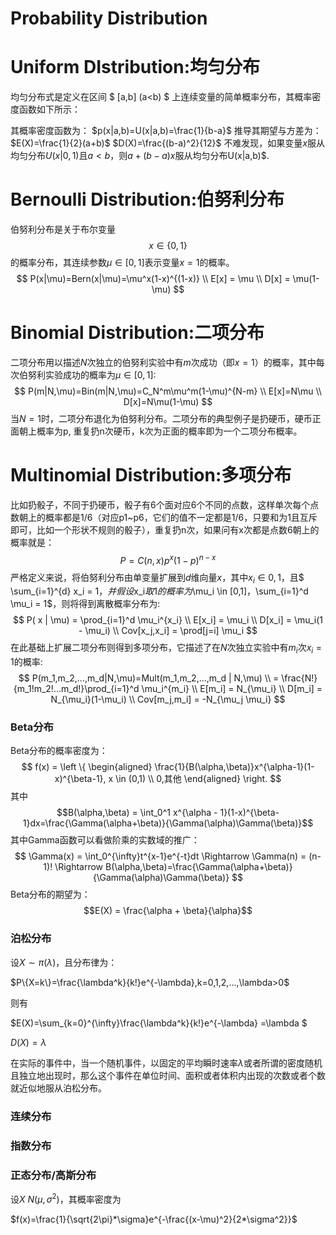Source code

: # Probability Distribution


# Uniform DIstribution:均匀分布
均匀分布式是定义在区间 $ [a,b] (a<b) $ 上连续变量的简单概率分布，其概率密度函数如下所示：

其概率密度函数为：
$p(x|a,b)=U(x|a,b)=\frac{1}{b-a}$
推导其期望与方差为：
$E(X)=\frac{1}{2}(a+b)$
$D(X)=\frac{(b-a)^2}{12}$
不难发现，如果变量$x$服从均匀分布$U(x|0,1)$且$a<b$，则$a+(b-a)x$服从均匀分布U(x|a,b)$.

# Bernoulli Distribution:伯努利分布
伯努利分布是关于布尔变量 $$ x \in \{0,1\} $$ 的概率分布，其连续参数$\mu \in [0,1]$表示变量$x=1$的概率。
$$
P(x|\mu)=Bern(x|\mu)=\mu^x(1-x)^{(1-x)} \\
E[x] = \mu \\
D[x] = \mu(1-\mu)
$$

# Binomial Distribution:二项分布
二项分布用以描述$N$次独立的伯努利实验中有$m$次成功（即$x=1$）的概率，其中每次伯努利实验成功的概率为$\mu \in [0,1]$:
$$
P(m|N,\mu)=Bin(m|N,\mu)=C_N^m\mu^m(1-\mu)^{N-m} \\
E[x]=N\mu \\
D[x]=N\mu(1-\mu)
$$
当$N=1$时，二项分布退化为伯努利分布。二项分布的典型例子是扔硬币，硬币正面朝上概率为p, 重复扔n次硬币，k次为正面的概率即为一个二项分布概率。

# Multinomial Distribution:多项分布

比如扔骰子，不同于扔硬币，骰子有6个面对应6个不同的点数，这样单次每个点数朝上的概率都是1/6（对应p1~p6，它们的值不一定都是1/6，只要和为1且互斥即可，比如一个形状不规则的骰子），重复扔n次，如果问有x次都是点数6朝上的概率就是：
$$
P = C(n,x)p^x(1-p)^{n-x}
$$
严格定义来说，将伯努利分布由单变量扩展到$d$维向量$x$，其中$x_i \in {0,1}$，且$
\sum_{i=1}^{d} x_i = 1$，并假设$x_i$取1的概率为$\mu_i \in [0,1]，\sum_{i=1}^d \mu_i = 1$，则将得到离散概率分布为:
$$
P( x | \mu) = \prod_{i=1}^d \mu_i^{x_i} \\
E[x_i] = \mu_i \\
D[x_i] = \mu_i(1 - \mu_i) \\
Cov[x_j,x_i] = \prod[j=i] \mu_i
$$
在此基础上扩展二项分布则得到多项分布，它描述了在$N$次独立实验中有$m_i$次$x_i = 1$的概率:
$$
P(m_1,m_2,...,m_d|N,\mu)=Mult(m_1,m_2,...,m_d | N,\mu) \\
= \frac{N!}{m_1!m_2!...m_d!}\prod_{i=1}^d \mu_i^{m_i} \\
E[m_i] = N_{\mu_i} \\
D[m_i] = N_{\mu_i}(1-\mu_i) \\
Cov[m_j,m_i] = -N_{\mu_j \mu_i}
$$


### Beta分布
Beta分布的概率密度为：
$$
f(x) = 
\left \{ 
\begin{aligned} 
\frac{1}{B(\alpha,\beta)}x^{\alpha-1}(1-x)^{\beta-1}, x \in (0,1) \\
0,其他
\end{aligned} 
\right. 
$$
其中$$B(\alpha,\beta) = \int_0^1 x^{\alpha - 1}(1-x)^{\beta-1}dx=\frac{\Gamma(\alpha+\beta)}{\Gamma(\alpha)\Gamma(\beta)}$$
其中Gamma函数可以看做阶乘的实数域的推广：
$$
\Gamma(x) = \int_0^{\infty}t^{x-1}e^{-t}dt \Rightarrow \Gamma(n) = (n-1)! \Rightarrow B(\alpha,\beta)=\frac{\Gamma(\alpha+\beta)}{\Gamma(\alpha)\Gamma(\beta)}
$$
Beta分布的期望为：
$$E(X) = \frac{\alpha + \beta}{\alpha}$$
### 泊松分布

设$X \sim \pi(\lambda)$，且分布律为：

$P\{X=k\}=\frac{\lambda^k}{k!}e^{-\lambda},k=0,1,2,…,\lambda>0$

则有

$E(X)=\sum_{k=0}^{\infty}\frac{\lambda^k}{k!}e^{-\lambda} =\lambda $

$D(X)=\lambda$

在实际的事件中，当一个随机事件，以固定的平均瞬时速率$\lambda$或者所谓的密度随机且独立地出现时，那么这个事件在单位时间、面积或者体积内出现的次数或者个数就近似地服从泊松分布。

### 连续分布


### 指数分布

### 正态分布/高斯分布

设$X~N(\mu,\sigma^2)$，其概率密度为

$f(x)=\frac{1}{\sqrt{2\pi}*\sigma}e^{-\frac{(x-\mu)^2}{2*\sigma^2}}$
++++++++++++++++++++
• Task details: Copy out every line of the material above precisely, omitting the pictures.

• Task answer:
Source code

: # Probability Distribution


# Uniform DIstribution:均匀分布
均匀分布式是定义在区间 $ [a,b] (a<b) $ 上连续变量的简单概率分布，其概率密度函数如下所示：

其概率密度函数为：
$p(x|a,b)=U(x|a,b)=\frac{1}{b-a}$
推导其期望与方差为：
$E(X)=\frac{1}{2}(a+b)$
$D(X)=\frac{(b-a)^2}{12}$
不难发现，如果变量$x$服从均匀分布$U(x|0,1)$且$a<b$，则$a+(b-a)x$服从均匀分布U(x|a,b)$.

# Bernoulli Distribution:伯努利分布
伯努利分布是关于布尔变量 $$ x \in \{0,1\} $$ 的概率分布，其连续参数$\mu \in [0,1]$表示变量$x=1$的概率。
$$
P(x|\mu)=Bern(x|\mu)=\mu^x(1-x)^{(1-x)} \\
E[x] = \mu \\
D[x] = \mu(1-\mu)
$$

# Binomial Distribution:二项分布
二项分布用以描述$N$次独立的伯努利实验中有$m$次成功（即$x=1$）的概率，其中每次伯努利实验成功的概率为$\mu \in [0,1]$:
$$
P(m|N,\mu)=Bin(m|N,\mu)=C_N^m\mu^m(1-\mu)^{N-m} \\
E[x]=N\mu \\
D[x]=N\mu(1-\mu)
$$
当$N=1$时，二项分布退化为伯努利分布。二项分布的典型例子是扔硬币，硬币正面朝上概率为p, 重复扔n次硬币，k次为正面的概率即为一个二项分布概率。

# Multinomial Distribution:多项分布

比如扔骰子，不同于扔硬币，骰子有6个面对应6个不同的点数，这样单次每个点数朝上的概率都是1/6（对应p1~p6，它们的值不一定都是1/6，只要和为1且互斥即可，比如一个形状不规则的骰子），重复扔n次，如果问有x次都是点数6朝上的概率就是：
$$
P = C(n,x)p^x(1-p)^{n-x}
$$
严格定义来说，将伯努利分布由单变量扩展到$d$维向量$x$，其中$x_i \in {0,1}$，且$
\sum_{i=1}^{d} x_i = 1$，并假设$x_i$取1的概率为$\mu_i \in [0,1]，\sum_{i=1}^d \mu_i = 1$，则将得到离散概率分布为:
$$
P( x | \mu) = \prod_{i=1}^d \mu_i^{x_i} \\
E[x_i] = \mu_i \\
D[x_i] = \mu_i(1 - \mu_i) \\
Cov[x_j,x_i] = \prod[j=i] \mu_i
$$
在此基础上扩展二项分布则得到多项分布，它描述了在$N$次独立实验中有$m_i$次$x_i = 1$的概率:
$$
P(m_1,m_2,...,m_d|N,\mu)=Mult(m_1,m_2,...,m_d | N,\mu) \\
= \frac{N!}{m_1!m_2!...m_d!}\prod_{i=1}^d \mu_i^{m_i} \\
E[m_i] = N_{\mu_i} \\
D[m_i] = N_{\mu_i}(1-\mu_i) \\
Cov[m_j,m_i] = -N_{\mu_j \mu_i}
$$


### Beta分布
Beta分布的概率密度为：
$$
f(x) = 
\left \{ 
\begin{aligned} 
\frac{1}{B(\alpha,\beta)}x^{\alpha-1}(1-x)^{\beta-1}, x \in (0,1) \\
0,其他
\end{aligned} 
\right. 
$$
其中$$B(\alpha,\beta) = \int_0^1 x^{\alpha - 1}(1-x)^{\beta-1}dx=\frac{\Gamma(\alpha+\beta)}{\Gamma(\alpha)\Gamma(\beta)}$$
其中Gamma函数可以看做阶乘的实数域的推广：
$$
\Gamma(x) = \int_0^{\infty}t^{x-1}e^{-t}dt \Rightarrow \Gamma(n) = (n-1)! \Rightarrow B(\alpha,\beta)=\frac{\Gamma(\alpha+\beta)}{\Gamma(\alpha)\Gamma(\beta)}
$$
Beta分布的期望为：
$$E(X) = \frac{\alpha + \beta}{\alpha}$$
### 泊松分布

设$X \sim \pi(\lambda)$，且分布律为：

$P\{X=k\}=\frac{\lambda^k}{k!}e^{-\lambda},k=0,1,2,…,\lambda>0$

则有

$E(X)=\sum_{k=0}^{\infty}\frac{\lambda^k}{k!}e^{-\lambda} =\lambda $

$D(X)=\lambda$

在实际的事件中，当一个随机事件，以固定的平均瞬时速率$\lambda$或者所谓的密度随机且独立地出现时，那么这个事件在单位时间、面积或者体积内出现的次数或者个数就近似地服从泊松分布。

### 连续分布


### 指数分布

### 正态分布/高斯分布

设$X~N(\mu,\sigma^2)$，其概率密度为

$f(x)=\frac{1}{\sqrt{2\pi}*\sigma}e^{-\frac{(x-\mu)^2}{2*\sigma^2}}$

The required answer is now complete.